Jmeter Tips & Tricks – Tip 8

Tip 8 – Generating a specific amount of hits per second

JMeter is generally oriented towards a performance test approach where the load is based on a specific set of concurrent users, or threads. When talking metrics with systems engineers however, you will generally hear something more towards hits per second, requests per second or transactions per second. So how do you get JMeter to generate a certain amount of hits per second?

There are of course several ways to go about this, but in this article I will limit myself to a fairly simple method, using a Timer.

Constant Throughput Timer

constant throughput timer
The Constant Throughput Timer can be very useful in generating a (surprise!!) constant throughput.

What this timer does, is make sure that, regardless of the amount of threads you have started, the test will pause whenever needed to throttle the amount of requests per second. It is good to note by the way, that the timer is NOT based on milliseconds or seconds, but instead is counting per minute.

When your requirements state that the application (and server) should manage to survive some 60 hits/second, you will need to calculate your hits per second back to the actual amount of hits per minute (e.g. 10 hits/second * 60 seconds = 600 hits/min).

Keep in mind that there may be a difference in your load requirements, you have to really dig up from your customer/product owner or whoever came up with the performance requirements what exactly they expect. When they define hits per second, what do they mean with that? is that pageviews or is that actual requests (e.g. 1 page can consist of more requests for HTML, CSS, JS, Images etc.). Always verify and double check that what you mean with hits per second or requests per second is indeed what they also mean!

Understanding the “Calculate Throughput based on” variable constant throughput timer

There are several ways the throughput can be calculated and enforced. The default setting is “this thread only“, in my eyes however the most logical setting (based on the above requirements) is the “all active threads” setting.

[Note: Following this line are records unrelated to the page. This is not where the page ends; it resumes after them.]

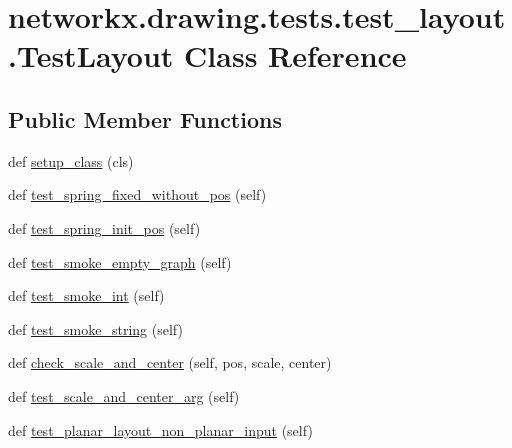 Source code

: \hypertarget{classnetworkx_1_1drawing_1_1tests_1_1test__layout_1_1TestLayout}{}\section{networkx.\+drawing.\+tests.\+test\+\_\+layout.\+Test\+Layout Class Reference}
\label{classnetworkx_1_1drawing_1_1tests_1_1test__layout_1_1TestLayout}
\subsection*{Public Member Functions}
\begin{DoxyCompactItemize}
\item 
def \hyperlink{classnetworkx_1_1drawing_1_1tests_1_1test__layout_1_1TestLayout_a7fb72c3cd4a4f4b96dfa9e685e07533f}{setup\+\_\+class} (cls)
\item 
def \hyperlink{classnetworkx_1_1drawing_1_1tests_1_1test__layout_1_1TestLayout_ae9462abeb02bfa412e1eb554b9bc7cda}{test\+\_\+spring\+\_\+fixed\+\_\+without\+\_\+pos} (self)
\item 
def \hyperlink{classnetworkx_1_1drawing_1_1tests_1_1test__layout_1_1TestLayout_aae533f4c8a049bde881f3d522fcf6775}{test\+\_\+spring\+\_\+init\+\_\+pos} (self)
\item 
def \hyperlink{classnetworkx_1_1drawing_1_1tests_1_1test__layout_1_1TestLayout_ae435e53dae5982a3c98ed3522febf15b}{test\+\_\+smoke\+\_\+empty\+\_\+graph} (self)
\item 
def \hyperlink{classnetworkx_1_1drawing_1_1tests_1_1test__layout_1_1TestLayout_a21abc5a05ed2217af25d51daaf1c177a}{test\+\_\+smoke\+\_\+int} (self)
\item 
def \hyperlink{classnetworkx_1_1drawing_1_1tests_1_1test__layout_1_1TestLayout_a9260a831a9e892f2d434c019103f08c8}{test\+\_\+smoke\+\_\+string} (self)
\item 
def \hyperlink{classnetworkx_1_1drawing_1_1tests_1_1test__layout_1_1TestLayout_aae12333b021bd6f3ef90734f0c6d725f}{check\+\_\+scale\+\_\+and\+\_\+center} (self, pos, scale, center)
\item 
def \hyperlink{classnetworkx_1_1drawing_1_1tests_1_1test__layout_1_1TestLayout_a6d661809beccf4e7b32ffab8173cdedd}{test\+\_\+scale\+\_\+and\+\_\+center\+\_\+arg} (self)
\item 
def \hyperlink{classnetworkx_1_1drawing_1_1tests_1_1test__layout_1_1TestLayout_aca2937a7222f525f61a19cf38d66110b}{test\+\_\+planar\+\_\+layout\+\_\+non\+\_\+planar\+\_\+input} (self)

\end{DoxyCompactItemize}
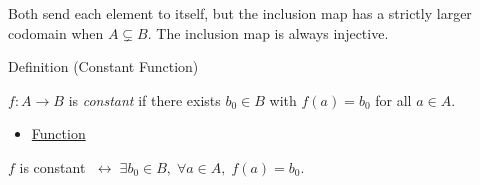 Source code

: \begin{remark*}
\label{def:inclusion}
Both send each element to itself, but the inclusion map has a strictly larger
codomain when $A \subsetneq B$. The inclusion map is always injective.
\end{remark*}

\begin{definitionbox}{Definition (Constant Function)}
\begin{definition}\label{def:constant}
$f : A \to B$ is \emph{constant} if there exists $b_0 \in B$ with
$f(a) = b_0$ for all $a \in A$.
\end{definition}
\end{definitionbox}

\begin{dependencies}
\begin{itemize}
  \item \hyperref[def:function]{Function}
\end{itemize}
\end{dependencies}

\begin{remark*}
$f$ is constant $\;\leftrightarrow\; \exists b_0 \in B,\; \forall a \in A,\; f(a) = b_0$.
\end{remark*}
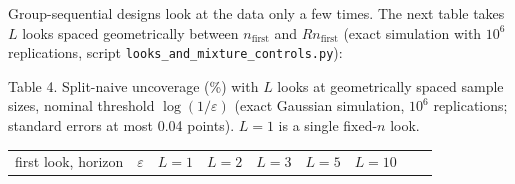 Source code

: \documentclass[
  10pt,
  a4paper,
]{article}
\newcounter{none} %
\begin{document}
Group-sequential designs look at the data only a few times. The next
table takes \(L\) looks spaced geometrically between
\(n_{\mathrm{first}}\) and \(Rn_{\mathrm{first}}\) (exact simulation
with \(10^6\) replications, script
\texttt{looks\_and\_mixture\_controls.py}):

Table 4. Split-naive uncoverage (\%) with \(L\) looks at geometrically
spaced sample sizes, nominal threshold \(\log(1/\varepsilon)\) (exact
Gaussian simulation, \(10^6\) replications; standard errors at most 0.04
points). \(L=1\) is a single fixed-\(n\) look.

{\def\LTcaptype{none} %
\begin{longtable}[]{@{}
  >{\raggedright\arraybackslash}p{}
  >{\raggedright\arraybackslash}p{}
  >{\raggedright\arraybackslash}p{}
  >{\raggedright\arraybackslash}p{}
  >{\raggedright\arraybackslash}p{}
  >{\raggedright\arraybackslash}p{}
  >{\raggedright\arraybackslash}p{}
  >{\raggedright\arraybackslash}p{}
  >{\raggedright\arraybackslash}p{}@{}}
\toprule\noalign{}
\begin{minipage}[b]{\linewidth}\raggedright
first look, horizon
\end{minipage} & \begin{minipage}[b]{\linewidth}\raggedright
\(\varepsilon\)
\end{minipage} & \begin{minipage}[b]{\linewidth}\raggedright
\(L=1\)
\end{minipage} & \begin{minipage}[b]{\linewidth}\raggedright
\(L=2\)
\end{minipage} & \begin{minipage}[b]{\linewidth}\raggedright
\(L=3\)
\end{minipage} & \begin{minipage}[b]{\linewidth}\raggedright
\(L=5\)
\end{minipage} & \begin{minipage}[b]{\linewidth}\raggedright
\(L=10\)
\end{minipage} & \begin{minipage}[b]{\linewidth}\raggedright

\end{minipage}
\end{longtable}}
\end{document}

  • this thread only – each thread, as defined in your Thread Group thread properties, will try to stick to the target throughput. This means that when you have 150 threads, your throughput will be 150 * Target throughput.
  • all active threads in current thread group – the target throughput is divided across the active threads in the thread group. In other words, this will give you the actual target throughput as you have configured. This throughput is for this specific thread group only! Threads themselves are delayed and started based on when this particular thread last ran. e.g.
  • all active threads – When you have more than one thread group, this setting becomes interesting. This will divide the target throughput across all active threads in all Thread Groups. Be aware, each Thread Group requires a Constant Throughput timer with the same settings for this to work.
  • all active threads in current thread group (shared) – Each thread is delayed based on when any thread in the group last ran, meaning the threads run consecutively rather than concurrently. For the rest this setting does exactly the same as the “all active threads in current threadgroup”, e.g. this will give you the actual target throughput as you have configured.
  • all active threads (shared) – Each thread is delayed based on when any thread in the group last ran, meaning the threads run consecutively rather than concurrently. Any thread here has again a wider meaning than in the previous setting, this setting runs across all threads and thread groups you have configured.

How do you know which setting you need?

These different settings can be quite confusing to any Jmeter user, even to experienced users. I would therefore recommend the following:

Make sure you put the constant throughput timer in the root of your testplan (e.g. at the highest level) and let it dictate the throughput of all of your threads and thread groups, e.g. “all active threads“. That way you know for sure what the actual throughput if your test is.

In the case of a somewhat complex environment, where you have several thread groups with each different amounts of requests per second, make sure you set the timer within the root of that particular thread group and stick to the “all threads in current thread group“.